Last post, Yoga Meeting: The First Time – I presented a casual meeting that I ‘d carried out with somebody at the very start of yoga practice. I ‘d wanted to know what it was that’d actually kept him from trying yoga before, how he felt now that he’d actually started, and exactly what he felt would be essential in order for him to continue with his practice. His responses were candid and disclosed what I think is an underrepresented problem in North America – the way in which yoga is perceived by the general public.

men doing yoga

I’ve actually heard my interviewee’s beliefs revealed before, and with enough frequency that I think that they are fairly generalizable. There are multiple mistakes drifting about in the general public ether with regard to yoga, which I feel has much to do with the fact that, in the West, yoga has actually been mostly torn from its original context. We have been presented to yoga-as-workout, with numerous people associating working out itself with ‘box’ health clubs and the titanic spectres of Schwarzenegger, Reeves, and Zane.

Related expectations regarding traditional fitness have normally been encompassed yoga – that it’s competitive, that it’s to be agonizing in order to be worthwhile, that it’s to be regimented, which it’s largely concerned with visual appeals. It’s truly unfortunate that the ‘eightfold course’ has gone largely ignored, it contextualizes physical sadhana such that visually concentrated competitors becomes a little bit of an oddity. When asanas are seen properly as devices to be used together with other disciplines in order to attain a healthier, more aware lifestyle, it’s nearly impossible to approach yoga class with a sense of individual inadequacy or insecurity.

It just simply can’t have to do with determining up to another person, due to the fact that the most important work to be performed in, and advantages to be had from, total yogic practice are internal, they simply can’t be experienced by, or as compared to, any individual else. Similarly, if one comprehends that the asanas are developed to augment mental/emotional work, the success which is based not upon extremity however upon fragile balance, then pushing oneself to the point of dislocation (I cringe each time I hear the stating ‘no pain, no acquire’ put on yoga) ends up being genuinely improper. It appears to me that a greater awareness of the ‘hows’ and ‘whys’ of yoga would help to loosen the regrettable perceptual tie between gym-based fitness and yogic practice, and would encourage more reticent novices to get more information.

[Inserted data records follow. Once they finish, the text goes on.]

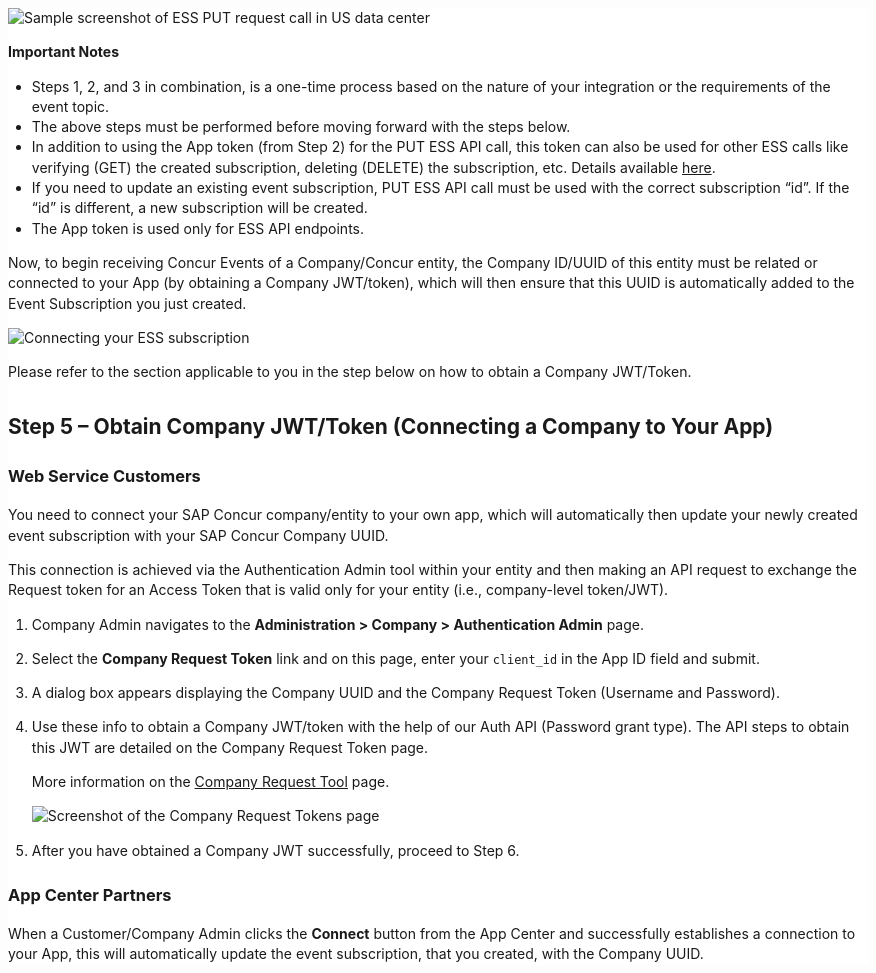![Sample screenshot of ESS PUT request call in US data center](/api-guides/images/step-4.png)    

**Important Notes**

* Steps 1, 2, and 3 in combination, is a one-time process based on the nature of your integration or the requirements of the event topic.
* The above steps must be performed before moving forward with the steps below.
* In addition to using the App token (from Step 2) for the PUT ESS API call, this token can also be used for other ESS calls like verifying (GET) the created subscription, deleting (DELETE) the subscription, etc. Details available [here](/event-topics/index.html#verify-your-subscription).
* If you need to update an existing event subscription, PUT ESS API call must be used with the correct subscription “id”. If the “id” is different, a new subscription will be created.
* The App token is used only for ESS API endpoints.

Now, to begin receiving Concur Events of a Company/Concur entity, the Company ID/UUID of this entity must be related or connected to your App (by obtaining a Company JWT/token), which will then ensure that this UUID is automatically added to the Event Subscription you just created.

![Connecting your ESS subscription](/api-guides/images/ess-subscription.png)

Please refer to the section applicable to you in the step below on how to obtain a Company JWT/Token.

## Step 5 – Obtain Company JWT/Token (Connecting a Company to Your App)

### Web Service Customers

You need to connect your SAP Concur company/entity to your own app, which will automatically then update your newly created event subscription with your SAP Concur Company UUID.

This connection is achieved via the Authentication Admin tool within your entity and then making an API request to exchange the Request token for an Access Token that is valid only for your entity (i.e., company-level token/JWT).

1. Company Admin navigates to the **Administration > Company > Authentication Admin** page.
2. Select the **Company Request Token** link and on this page, enter your `client_id` in the App ID field and submit.
3. A dialog box appears displaying the Company UUID and the Company Request Token (Username and Password).
4. Use these info to obtain a Company JWT/token with the help of our Auth API (Password grant type). The API steps to obtain this JWT are detailed on the Company Request Token page.

   More information on the [Company Request Tool](/api-reference/authentication/company-refresh-tool.html) page. 

   ![Screenshot of the Company Request Tokens page](/api-guides/images/ess-company-request-token.png)

5. After you have obtained a Company JWT successfully, proceed to Step 6.

### App Center Partners

When a Customer/Company Admin clicks the **Connect** button from the App Center and successfully establishes a connection to your App, this will automatically update the event subscription, that you created, with the Company UUID.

I need to make it plain that I have worked in gyms for several years as a fitness instructor and that I pursued non-competitive body building. I’d be the very first to firmly insist that there’s enormous value in gym-based fitness, when approached with standard education and respect for one’s body. My own life enhanced tremendously when I became involved in strength training, and I have seen it change clients’ lives. That being said, there are prejudgments about this sort of fitness that, as far as I am concerned, are a bit anachronistic. They apply in just a restricted sense nowadays to ‘routine’ workouts, and not at all to yoga.

There’s the idea that grit-toothed, red-faced agony is a prerequisite to success. There’s the belief that weight-training is the rightful province of guys, and aerobics that of females, because the visual outcomes of either set of activities are proper for one sex but not the other. I’ll avoid a long digression here, and say merely that these concepts stem from malfunctioning information and inadequate understanding of human physiology. In lots of ways, these concepts apply to the physical, visual results of gym regimens, and not to total health.

It’s crucial to understand the practice of asanas in its rightful context – as an aid to general individual development, and not to appearance alone. It seems essential to me to introduce the public to the distinctions between ‘traditional’ workouts and yoga practice, the intimidation of the former has actually unfortunately sneaked into the latter, and has actually kept many people from taking part in a form of detailed wellness from which everybody can quickly benefit.